Around two-thirds of female veterans in the British armed forces have experienced bullying, harassment or discrimination in their careers, a parliamentary report said Sunday amid an increasingly international reckoning in Canada, the U.S. and the U.K. over military sexual misconduct.
The report also said that women who reported serious sexual offences are “denied justice” by an inadequate military court system and complaints process.
Parliament’s defense committee found that 64 per cent of female veterans and 58 per cent of serving women said they have experienced bullying, harassment, discrimination in the army. Most say they don’t believe the military does enough to address the problem.
The committee heard accounts of “unacceptable behaviors” experienced by servicewomen, including gang rape, bullying for refusing sexual advances and assault by senior officers. Others reported “witnessing friends being attacked by groups of men but being too afraid to report it,” and said mess halls and accommodation were seen as “places of danger.”
“The complaints system, as it stands, is woefully inadequate and leaves most feeling unable to come forward,” said lawmaker and veteran Sarah Atherton, who chairs the subcommittee on women in the armed forces.
“We also heard accusations of senior officers sweeping complaints under the rug to protect their own reputations and careers.”
She said it was clear that serious sexual offenses shouldn’t be tried in the court martial system.
“It cannot be right that conviction rates in military courts are four to six times lower than in civilian courts. Military women are being denied justice,” Atherton said.
Around 4,200 women, including about one in 10 serving female personnel, contributed to the inquiry.
It was the first time the Ministry of Defense lifted the usual restrictions preventing personnel from taking part in inquiries.
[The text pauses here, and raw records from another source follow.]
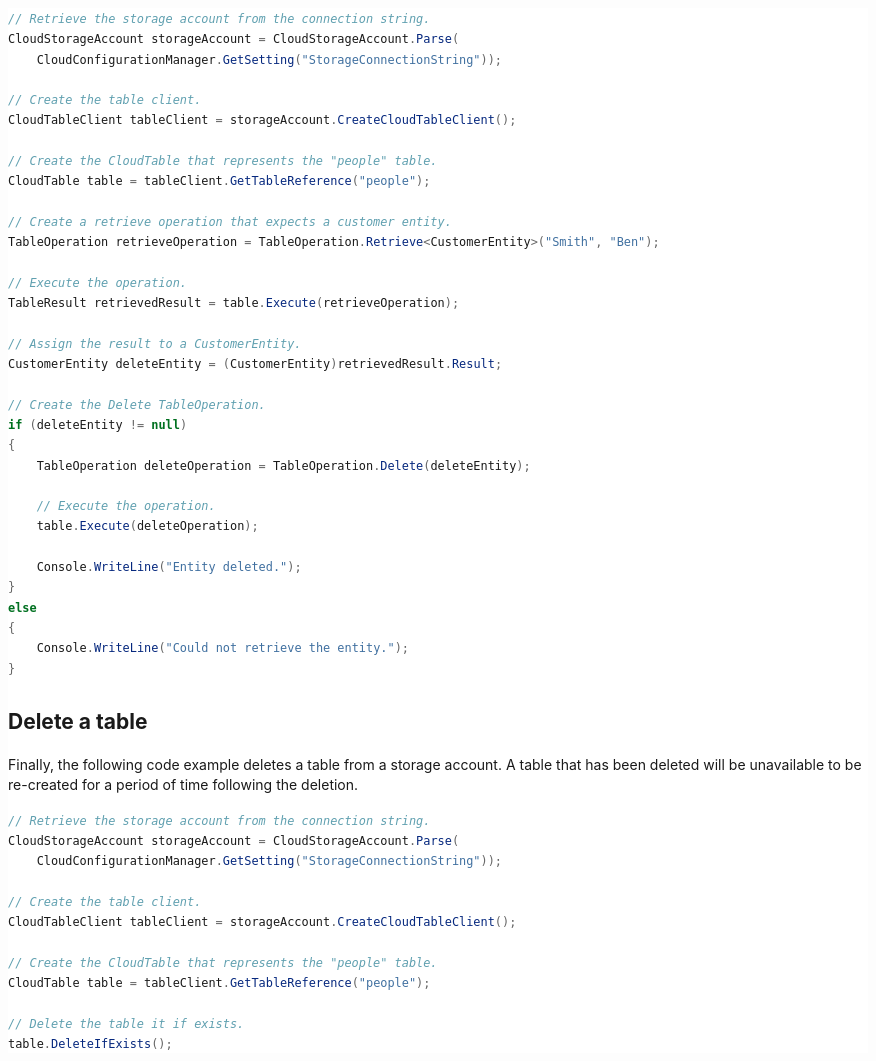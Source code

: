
 ```csharp
// Retrieve the storage account from the connection string.
CloudStorageAccount storageAccount = CloudStorageAccount.Parse(
    CloudConfigurationManager.GetSetting("StorageConnectionString"));

// Create the table client.
CloudTableClient tableClient = storageAccount.CreateCloudTableClient();

// Create the CloudTable that represents the "people" table.
CloudTable table = tableClient.GetTableReference("people");

// Create a retrieve operation that expects a customer entity.
TableOperation retrieveOperation = TableOperation.Retrieve<CustomerEntity>("Smith", "Ben");

// Execute the operation.
TableResult retrievedResult = table.Execute(retrieveOperation);

// Assign the result to a CustomerEntity.
CustomerEntity deleteEntity = (CustomerEntity)retrievedResult.Result;

// Create the Delete TableOperation.
if (deleteEntity != null)
{
    TableOperation deleteOperation = TableOperation.Delete(deleteEntity);

    // Execute the operation.
    table.Execute(deleteOperation);

    Console.WriteLine("Entity deleted.");
}
else
{
    Console.WriteLine("Could not retrieve the entity.");
}
```

## Delete a table
Finally, the following code example deletes a table from a storage account. A table that has been deleted will be unavailable to be re-created for a period of time following the deletion.

```csharp
// Retrieve the storage account from the connection string.
CloudStorageAccount storageAccount = CloudStorageAccount.Parse(
    CloudConfigurationManager.GetSetting("StorageConnectionString"));

// Create the table client.
CloudTableClient tableClient = storageAccount.CreateCloudTableClient();

// Create the CloudTable that represents the "people" table.
CloudTable table = tableClient.GetTableReference("people");

// Delete the table it if exists.
table.DeleteIfExists();
```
The data mirrors longstanding, systemic problems identified through military reports over recent years into the “toxic” culture of the Canadian military for women and LGBTQ members.
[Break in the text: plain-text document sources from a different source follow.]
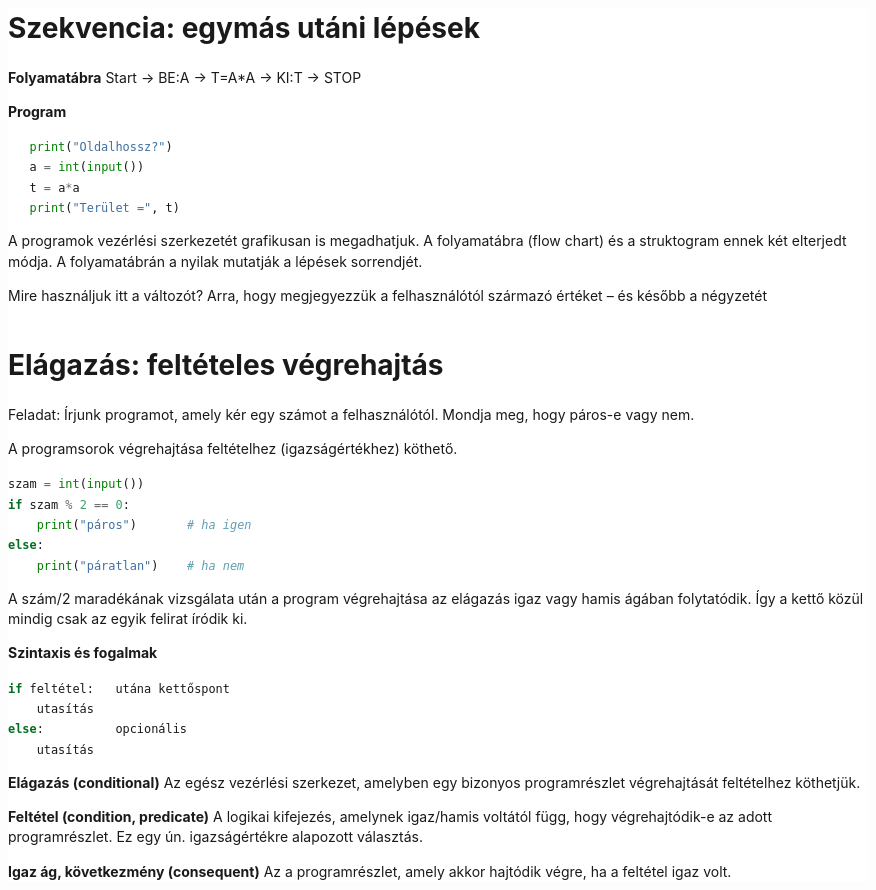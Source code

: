 # Szekvencia: egymás utáni lépések

**Folyamatábra**
Start -> BE:A -> T=A*A -> KI:T -> STOP

**Program**
```python
   print("Oldalhossz?")   
   a = int(input())   
   t = a*a   
   print("Terület =", t)
```

A programok vezérlési szerkezetét grafikusan is megadhatjuk. A folyamatábra (flow chart) és a struktogram ennek két elterjedt módja. A folyamatábrán a nyilak mutatják a lépések sorrendjét.

Mire használjuk itt a változót? Arra, hogy megjegyezzük a felhasználótól származó értéket – és később a négyzetét

# Elágazás: feltételes végrehajtás
Feladat: Írjunk programot, amely kér egy számot a felhasználótól.
Mondja meg, hogy páros-e vagy nem.

A programsorok végrehajtása feltételhez (igazságértékhez) köthető. 

```python
szam = int(input())   
if szam % 2 == 0:   
    print("páros")       # ha igen
else:
    print("páratlan")    # ha nem
```

A szám/2 maradékának vizsgálata után a program végrehajtása az elágazás igaz vagy hamis ágában folytatódik. Így a kettő közül mindig csak az egyik felirat íródik ki.

**Szintaxis és fogalmak**
```python
if feltétel:   utána kettőspont
    utasítás
else:          opcionális
    utasítás
```

**Elágazás (conditional)**
    Az egész vezérlési szerkezet, amelyben egy bizonyos programrészlet végrehajtását feltételhez köthetjük.

**Feltétel (condition, predicate)**
    A logikai kifejezés, amelynek igaz/hamis voltától függ, hogy végrehajtódik-e az adott programrészlet. Ez egy ún. igazságértékre alapozott választás.

**Igaz ág, következmény (consequent)**
    Az a programrészlet, amely akkor hajtódik végre, ha a feltétel igaz volt.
According to 2016 Canadian data — compiled as a baseline in the wake of the blistering 2015 Deschamps report — 79 per cent of regular force members in that military reported witnessing or experiencing “sexualized behaviour in the military workplace or involving other military members.”
Women were twice as likely as men to report being personally targeted.
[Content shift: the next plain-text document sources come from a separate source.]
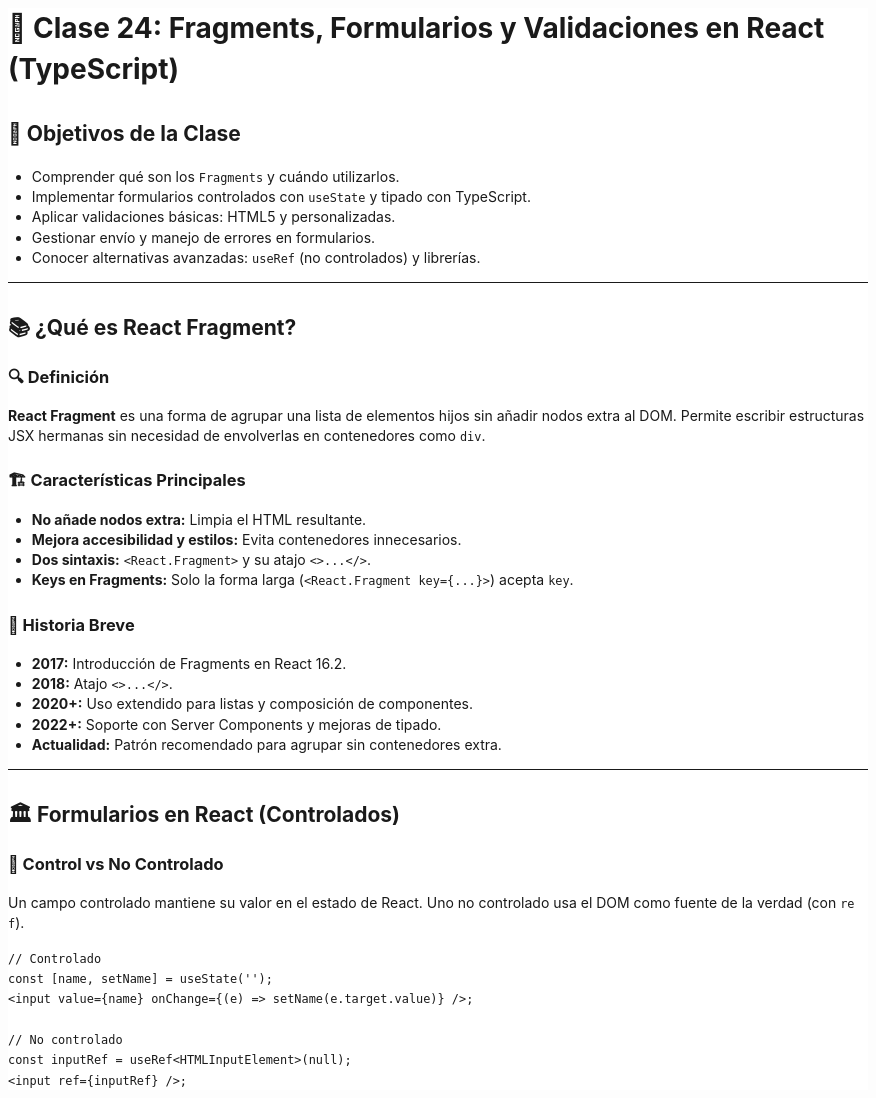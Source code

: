 # 📖 Clase 24: Fragments, Formularios y Validaciones en React (TypeScript)

## 🎯 Objetivos de la Clase

- Comprender qué son los `Fragments` y cuándo utilizarlos.
- Implementar formularios controlados con `useState` y tipado con TypeScript.
- Aplicar validaciones básicas: HTML5 y personalizadas.
- Gestionar envío y manejo de errores en formularios.
- Conocer alternativas avanzadas: `useRef` (no controlados) y librerías.

---

## 📚 ¿Qué es React Fragment?

### 🔍 Definición

**React Fragment** es una forma de agrupar una lista de elementos hijos sin añadir nodos extra al DOM. Permite escribir estructuras JSX hermanas sin necesidad de envolverlas en contenedores como `div`.

### 🏗️ Características Principales

- **No añade nodos extra:** Limpia el HTML resultante.
- **Mejora accesibilidad y estilos:** Evita contenedores innecesarios.
- **Dos sintaxis:** `<React.Fragment>` y su atajo `<>...</>`.
- **Keys en Fragments:** Solo la forma larga (`<React.Fragment key={...}>`) acepta `key`.

### 📖 Historia Breve

- **2017:** Introducción de Fragments en React 16.2.
- **2018:** Atajo `<>...</>`.
- **2020+:** Uso extendido para listas y composición de componentes.
- **2022+:** Soporte con Server Components y mejoras de tipado.
- **Actualidad:** Patrón recomendado para agrupar sin contenedores extra.

---

## 🏛️ Formularios en React (Controlados)

### 📝 Control vs No Controlado

Un campo controlado mantiene su valor en el estado de React. Uno no controlado usa el DOM como fuente de la verdad (con `ref`).

```tsx
// Controlado
const [name, setName] = useState('');
<input value={name} onChange={(e) => setName(e.target.value)} />;

// No controlado
const inputRef = useRef<HTMLInputElement>(null);
<input ref={inputRef} />;
```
Over the past six months however, repeated failures to eliminate the problem and address key recommendations from that report have been in the spotlight amid a reckoning over sexual misconduct in the Canadian military and in particular, allegations levied against multiple senior leaders.
Global News first reported on allegations against now-retired Gen. Jonathan Vance in February 2021. He denies any allegations of inappropriate behaviour. Vance was charged earlier this month with obstruction of justice, with military police handing the case over to civilian authorities over concerns about the “limitations” of the military justice system and whether it can fairly handle the case.
The U.K. report echoed many of those concerns and urged authorities to hand cases of rape and sexual assault from military courts to the civilian court system. It also called for the creation of a new defense authority independent from the chain of command to look into allegations of bullying, harassment and discrimination, which has also been a key demand in Canada over recent months.
The committee also detailed practical challenges for female personnel. More than three-quarters of serving female officers who took part in the survey complained about ill-fitting uniforms and body armor that placed them at greater risk of harm in combat.
And the report said that serving mothers often make the greatest career sacrifices and sometimes leave the military because of the difficulties in balancing service and family life.
Among mid-ranking officers, 90 per cent of men have children compared to 10 per cent of women.
Defense minister Annabel Goldie said that while many changes have been introduced to improve the experience for women in the armed forces, “the reality is that that experience is not yet equal, and very occasionally can be really harmful.”